In this blog post, the creators of The Cocoa Butter Club talk about why it is important for them to create a safe space for artists and performers from the QTIPOC community to share their work.
Started as a protest against the lack of diversity on stage, cultural appropriation injustices, and archaic yet prevelant black-facing, The Cocoa Butter Club has been standing up for the art of creatives of colour.
Founded by Sadie Sinner The Songbird, the show centres non-white bodies in a time where many stage productions lack the full spectrum of diversity. Providing a space for BAME performers to create and tell stories via their own domain, the show has also served as an essential outlet and celebration for the QTIPOC community.
From large supershow blowouts to intimate theatre productions, the company recently celebrated their 2nd birthday, in a year they were also granted Arts Council funding for their vital efforts and community inspiration.
The Cocoa Butter Club is set to push more boundaries with their upcoming show, featuring a lineup shattering the mainstream expectations of drag, from gender bending to different perspectives.
When asked about why the company was so important in today’s cabaret climate, here’s what some of the cast had to say…
Bae Sharam: Neopolitical muslim drag artist, Boys Award ‘Best New Cabaret Act’ nominee, and GenderFvcker finalist…
“Being a muslim performer is pretty anxiety riddled – I have no idea how people will react to my pieces. Recently I got on stage in a full burqa to a white audience member who thought it was appropriate to heckle me for several minutes without stopping. He thought it would be funny to scream “Miss Vanjie” over and over again. It was disrespectful, inappropriate and steeped in white dominance.”
“Which is why The Cocoa Butter Club is by far the most important thing to happen to cabaret and performance recently especially considering our current socio-political landscape.
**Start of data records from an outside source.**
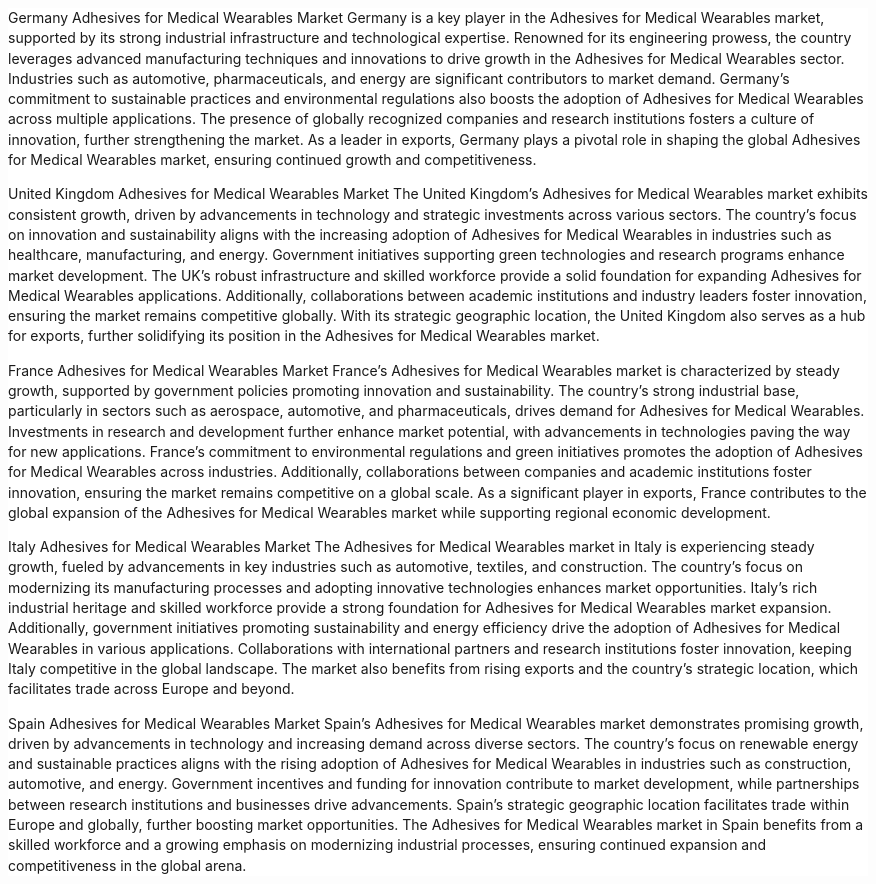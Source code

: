 Germany Adhesives for Medical Wearables Market
Germany is a key player in the Adhesives for Medical Wearables market, supported by its strong industrial infrastructure and technological expertise. Renowned for its engineering prowess, the country leverages advanced manufacturing techniques and innovations to drive growth in the Adhesives for Medical Wearables sector. Industries such as automotive, pharmaceuticals, and energy are significant contributors to market demand. Germany’s commitment to sustainable practices and environmental regulations also boosts the adoption of Adhesives for Medical Wearables across multiple applications. The presence of globally recognized companies and research institutions fosters a culture of innovation, further strengthening the market. As a leader in exports, Germany plays a pivotal role in shaping the global Adhesives for Medical Wearables market, ensuring continued growth and competitiveness.

United Kingdom Adhesives for Medical Wearables Market
The United Kingdom’s Adhesives for Medical Wearables market exhibits consistent growth, driven by advancements in technology and strategic investments across various sectors. The country’s focus on innovation and sustainability aligns with the increasing adoption of Adhesives for Medical Wearables in industries such as healthcare, manufacturing, and energy. Government initiatives supporting green technologies and research programs enhance market development. The UK’s robust infrastructure and skilled workforce provide a solid foundation for expanding Adhesives for Medical Wearables applications. Additionally, collaborations between academic institutions and industry leaders foster innovation, ensuring the market remains competitive globally. With its strategic geographic location, the United Kingdom also serves as a hub for exports, further solidifying its position in the Adhesives for Medical Wearables market.

France Adhesives for Medical Wearables Market
France’s Adhesives for Medical Wearables market is characterized by steady growth, supported by government policies promoting innovation and sustainability. The country’s strong industrial base, particularly in sectors such as aerospace, automotive, and pharmaceuticals, drives demand for Adhesives for Medical Wearables. Investments in research and development further enhance market potential, with advancements in technologies paving the way for new applications. France’s commitment to environmental regulations and green initiatives promotes the adoption of Adhesives for Medical Wearables across industries. Additionally, collaborations between companies and academic institutions foster innovation, ensuring the market remains competitive on a global scale. As a significant player in exports, France contributes to the global expansion of the Adhesives for Medical Wearables market while supporting regional economic development.

Italy Adhesives for Medical Wearables Market
The Adhesives for Medical Wearables market in Italy is experiencing steady growth, fueled by advancements in key industries such as automotive, textiles, and construction. The country’s focus on modernizing its manufacturing processes and adopting innovative technologies enhances market opportunities. Italy’s rich industrial heritage and skilled workforce provide a strong foundation for Adhesives for Medical Wearables market expansion. Additionally, government initiatives promoting sustainability and energy efficiency drive the adoption of Adhesives for Medical Wearables in various applications. Collaborations with international partners and research institutions foster innovation, keeping Italy competitive in the global landscape. The market also benefits from rising exports and the country’s strategic location, which facilitates trade across Europe and beyond.

Spain Adhesives for Medical Wearables Market
Spain’s Adhesives for Medical Wearables market demonstrates promising growth, driven by advancements in technology and increasing demand across diverse sectors. The country’s focus on renewable energy and sustainable practices aligns with the rising adoption of Adhesives for Medical Wearables in industries such as construction, automotive, and energy. Government incentives and funding for innovation contribute to market development, while partnerships between research institutions and businesses drive advancements. Spain’s strategic geographic location facilitates trade within Europe and globally, further boosting market opportunities. The Adhesives for Medical Wearables market in Spain benefits from a skilled workforce and a growing emphasis on modernizing industrial processes, ensuring continued expansion and competitiveness in the global arena.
Up until the space and atmosphere and joy created by The Cocoa Butter Club by putting performers of colours on stage and centering bodies of colour and their stories – nearly every show I went to before had made me feel othered in some way.”
“Whether that was an all white line up, to lazy, racist jokes, to a white dominated space – I as a performer and as an audience member felt either sidelined and invisible or exploited as the butt of the joke. The value of what TCBC bring to the creative space is immeasurable.”
Joé de Vivre: Border-hopping drag artist, whose past performances include Somerset House, Resistance Gallery and an appearance at Mumbai’s 1st queer cabaret…
“We’re living in a time of pressure on all sides: the hostile environment, the long term and far reaching effects of austerity, the post-9/11 determination to demonize Muslims, and of course underlying that the basic assumption of whiteness being better – supreme, you might say – that has survived colonialism and thrives in neo-colonialism.”
The Cocoa Butter Club is a place of creativity that pushes back, makes space for us to breathe and be brave. I’m so grateful it’s a place that includes queer people of colour – Africans, Asians, Latinx, Caribbeans – as a broad alliance, because I think we need to be knitting our muscles together, nurturing each other and making a new centre of attention that says this – this place of different struggles and the determination to understand each other – is the best.”
Appearing as part of the No Direction home series, The Cocoa Butter Club’s show will be taking place on 3rd November, the lineup will include Bae Sharam.